Looking at the data below, report how many lines contain "zhimg", with no other words.
____________
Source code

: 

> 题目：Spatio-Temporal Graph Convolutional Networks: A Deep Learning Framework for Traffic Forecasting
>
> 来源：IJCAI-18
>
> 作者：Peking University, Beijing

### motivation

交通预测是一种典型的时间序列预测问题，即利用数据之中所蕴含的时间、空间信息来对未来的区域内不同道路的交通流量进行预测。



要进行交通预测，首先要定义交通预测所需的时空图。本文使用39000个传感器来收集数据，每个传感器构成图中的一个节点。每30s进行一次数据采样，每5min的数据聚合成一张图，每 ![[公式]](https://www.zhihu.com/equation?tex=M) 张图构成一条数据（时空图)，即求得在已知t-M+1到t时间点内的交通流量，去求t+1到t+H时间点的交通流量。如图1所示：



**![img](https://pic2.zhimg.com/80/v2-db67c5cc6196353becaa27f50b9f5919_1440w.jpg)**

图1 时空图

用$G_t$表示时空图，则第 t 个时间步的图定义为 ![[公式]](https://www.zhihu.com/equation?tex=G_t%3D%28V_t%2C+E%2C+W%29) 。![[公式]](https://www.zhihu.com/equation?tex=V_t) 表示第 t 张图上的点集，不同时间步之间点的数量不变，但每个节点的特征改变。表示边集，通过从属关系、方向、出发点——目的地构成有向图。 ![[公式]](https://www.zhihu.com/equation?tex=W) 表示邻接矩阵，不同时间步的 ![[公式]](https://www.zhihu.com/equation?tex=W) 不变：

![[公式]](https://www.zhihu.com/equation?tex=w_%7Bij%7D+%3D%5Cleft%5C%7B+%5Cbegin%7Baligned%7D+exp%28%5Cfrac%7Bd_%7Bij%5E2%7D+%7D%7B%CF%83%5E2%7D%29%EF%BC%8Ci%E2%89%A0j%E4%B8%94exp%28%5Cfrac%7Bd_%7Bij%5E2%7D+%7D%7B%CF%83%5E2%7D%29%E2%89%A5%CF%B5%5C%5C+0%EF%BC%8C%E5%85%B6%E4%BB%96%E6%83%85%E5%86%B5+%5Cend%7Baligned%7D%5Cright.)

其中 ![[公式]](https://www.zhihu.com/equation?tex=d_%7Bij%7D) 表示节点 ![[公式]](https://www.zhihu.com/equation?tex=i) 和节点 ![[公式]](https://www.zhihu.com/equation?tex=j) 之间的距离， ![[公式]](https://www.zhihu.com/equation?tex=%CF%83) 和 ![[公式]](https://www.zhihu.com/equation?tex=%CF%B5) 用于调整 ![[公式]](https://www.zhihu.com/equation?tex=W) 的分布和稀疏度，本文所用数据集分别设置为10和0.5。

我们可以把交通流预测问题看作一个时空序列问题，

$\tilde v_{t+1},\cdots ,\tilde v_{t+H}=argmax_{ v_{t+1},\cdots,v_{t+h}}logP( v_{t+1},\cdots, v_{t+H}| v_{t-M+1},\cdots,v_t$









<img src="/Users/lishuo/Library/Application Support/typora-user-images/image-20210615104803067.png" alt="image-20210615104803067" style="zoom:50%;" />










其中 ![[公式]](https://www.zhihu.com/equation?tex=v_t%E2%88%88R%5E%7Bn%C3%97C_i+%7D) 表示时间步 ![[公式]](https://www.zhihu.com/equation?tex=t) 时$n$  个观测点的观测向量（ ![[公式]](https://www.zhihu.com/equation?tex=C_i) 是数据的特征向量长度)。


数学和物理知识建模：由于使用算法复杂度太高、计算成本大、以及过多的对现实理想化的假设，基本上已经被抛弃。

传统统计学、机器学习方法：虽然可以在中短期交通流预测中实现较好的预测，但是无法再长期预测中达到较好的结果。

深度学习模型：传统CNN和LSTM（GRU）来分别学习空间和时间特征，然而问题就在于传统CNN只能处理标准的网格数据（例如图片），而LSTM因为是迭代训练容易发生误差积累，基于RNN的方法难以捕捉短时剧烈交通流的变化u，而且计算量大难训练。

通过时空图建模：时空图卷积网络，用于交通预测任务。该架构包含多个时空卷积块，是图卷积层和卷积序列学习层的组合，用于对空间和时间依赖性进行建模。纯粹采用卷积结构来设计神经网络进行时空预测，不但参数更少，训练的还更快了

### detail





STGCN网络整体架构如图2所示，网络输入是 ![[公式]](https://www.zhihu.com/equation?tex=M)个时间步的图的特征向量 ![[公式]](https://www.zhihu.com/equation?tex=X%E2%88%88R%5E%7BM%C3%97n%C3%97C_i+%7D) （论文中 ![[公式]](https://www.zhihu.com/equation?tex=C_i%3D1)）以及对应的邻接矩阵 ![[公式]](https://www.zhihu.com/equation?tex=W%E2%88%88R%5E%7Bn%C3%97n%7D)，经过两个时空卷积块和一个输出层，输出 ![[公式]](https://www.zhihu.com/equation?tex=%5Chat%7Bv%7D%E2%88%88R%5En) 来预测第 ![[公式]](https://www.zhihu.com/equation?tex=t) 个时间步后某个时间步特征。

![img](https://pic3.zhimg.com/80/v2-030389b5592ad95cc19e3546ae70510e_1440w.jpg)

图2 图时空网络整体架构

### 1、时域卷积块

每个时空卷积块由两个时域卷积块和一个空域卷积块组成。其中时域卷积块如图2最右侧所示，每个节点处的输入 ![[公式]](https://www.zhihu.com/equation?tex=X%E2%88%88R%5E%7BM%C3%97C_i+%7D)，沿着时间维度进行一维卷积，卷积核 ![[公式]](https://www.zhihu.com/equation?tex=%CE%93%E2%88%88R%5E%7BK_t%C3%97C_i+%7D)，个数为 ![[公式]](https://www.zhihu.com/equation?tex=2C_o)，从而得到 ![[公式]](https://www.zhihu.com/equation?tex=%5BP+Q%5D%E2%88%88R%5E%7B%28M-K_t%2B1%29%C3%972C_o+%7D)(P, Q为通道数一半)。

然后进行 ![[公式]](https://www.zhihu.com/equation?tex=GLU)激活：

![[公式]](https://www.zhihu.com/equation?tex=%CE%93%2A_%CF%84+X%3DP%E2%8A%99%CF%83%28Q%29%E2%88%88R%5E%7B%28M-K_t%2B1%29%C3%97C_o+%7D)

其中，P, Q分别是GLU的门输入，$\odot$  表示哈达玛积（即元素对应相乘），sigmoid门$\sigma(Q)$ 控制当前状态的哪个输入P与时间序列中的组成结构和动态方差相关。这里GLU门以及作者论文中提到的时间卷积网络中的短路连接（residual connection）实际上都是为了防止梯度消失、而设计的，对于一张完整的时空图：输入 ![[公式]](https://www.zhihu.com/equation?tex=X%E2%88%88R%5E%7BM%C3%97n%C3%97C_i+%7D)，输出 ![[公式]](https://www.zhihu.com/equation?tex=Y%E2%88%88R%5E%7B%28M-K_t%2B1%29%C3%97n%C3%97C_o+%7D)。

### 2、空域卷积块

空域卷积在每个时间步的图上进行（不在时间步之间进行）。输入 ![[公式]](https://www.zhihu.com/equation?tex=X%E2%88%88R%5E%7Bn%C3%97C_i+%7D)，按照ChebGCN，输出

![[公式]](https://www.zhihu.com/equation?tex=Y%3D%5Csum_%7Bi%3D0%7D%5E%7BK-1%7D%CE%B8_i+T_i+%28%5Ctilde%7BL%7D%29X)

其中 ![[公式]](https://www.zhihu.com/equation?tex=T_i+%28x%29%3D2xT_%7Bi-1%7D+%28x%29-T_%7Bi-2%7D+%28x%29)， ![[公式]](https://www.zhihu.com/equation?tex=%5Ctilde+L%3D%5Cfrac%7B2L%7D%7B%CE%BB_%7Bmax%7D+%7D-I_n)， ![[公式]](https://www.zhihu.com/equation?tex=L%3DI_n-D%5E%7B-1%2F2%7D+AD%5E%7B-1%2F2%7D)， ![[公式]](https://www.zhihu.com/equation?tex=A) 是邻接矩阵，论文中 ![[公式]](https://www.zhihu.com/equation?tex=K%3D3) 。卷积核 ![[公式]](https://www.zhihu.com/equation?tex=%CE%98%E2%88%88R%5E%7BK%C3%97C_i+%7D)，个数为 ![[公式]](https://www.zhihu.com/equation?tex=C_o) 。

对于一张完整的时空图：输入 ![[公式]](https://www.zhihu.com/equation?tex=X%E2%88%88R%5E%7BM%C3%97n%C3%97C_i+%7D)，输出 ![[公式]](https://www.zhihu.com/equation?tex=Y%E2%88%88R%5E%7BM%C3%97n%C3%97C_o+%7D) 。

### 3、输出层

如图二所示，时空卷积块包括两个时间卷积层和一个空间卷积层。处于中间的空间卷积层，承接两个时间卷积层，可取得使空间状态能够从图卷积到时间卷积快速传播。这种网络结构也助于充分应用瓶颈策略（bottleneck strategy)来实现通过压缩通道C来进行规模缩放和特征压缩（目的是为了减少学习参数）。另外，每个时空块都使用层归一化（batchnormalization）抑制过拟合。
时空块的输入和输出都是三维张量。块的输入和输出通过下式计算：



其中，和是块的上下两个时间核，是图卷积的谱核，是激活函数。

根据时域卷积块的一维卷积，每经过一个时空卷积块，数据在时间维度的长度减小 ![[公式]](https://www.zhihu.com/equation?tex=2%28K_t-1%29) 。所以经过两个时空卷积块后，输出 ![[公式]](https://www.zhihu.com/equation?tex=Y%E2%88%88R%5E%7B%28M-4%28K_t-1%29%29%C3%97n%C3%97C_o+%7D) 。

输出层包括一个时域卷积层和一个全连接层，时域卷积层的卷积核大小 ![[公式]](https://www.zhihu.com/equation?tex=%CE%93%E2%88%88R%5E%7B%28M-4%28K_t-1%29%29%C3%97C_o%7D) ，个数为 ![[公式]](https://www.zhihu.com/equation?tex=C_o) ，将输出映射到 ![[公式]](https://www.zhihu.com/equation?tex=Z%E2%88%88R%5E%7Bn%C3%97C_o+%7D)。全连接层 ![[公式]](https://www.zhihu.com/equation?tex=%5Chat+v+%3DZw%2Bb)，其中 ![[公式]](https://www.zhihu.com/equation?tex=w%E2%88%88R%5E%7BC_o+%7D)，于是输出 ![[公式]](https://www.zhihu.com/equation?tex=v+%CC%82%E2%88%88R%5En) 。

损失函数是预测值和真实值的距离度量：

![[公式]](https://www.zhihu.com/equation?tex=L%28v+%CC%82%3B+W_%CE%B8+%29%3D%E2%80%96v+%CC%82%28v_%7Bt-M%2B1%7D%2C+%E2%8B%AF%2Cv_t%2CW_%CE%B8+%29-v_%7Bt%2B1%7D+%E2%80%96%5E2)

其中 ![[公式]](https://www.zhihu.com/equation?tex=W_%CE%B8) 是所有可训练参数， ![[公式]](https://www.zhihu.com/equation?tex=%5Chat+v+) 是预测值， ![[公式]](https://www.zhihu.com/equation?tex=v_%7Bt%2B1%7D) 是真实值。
____________
• _WORKED SOLUTION_:
2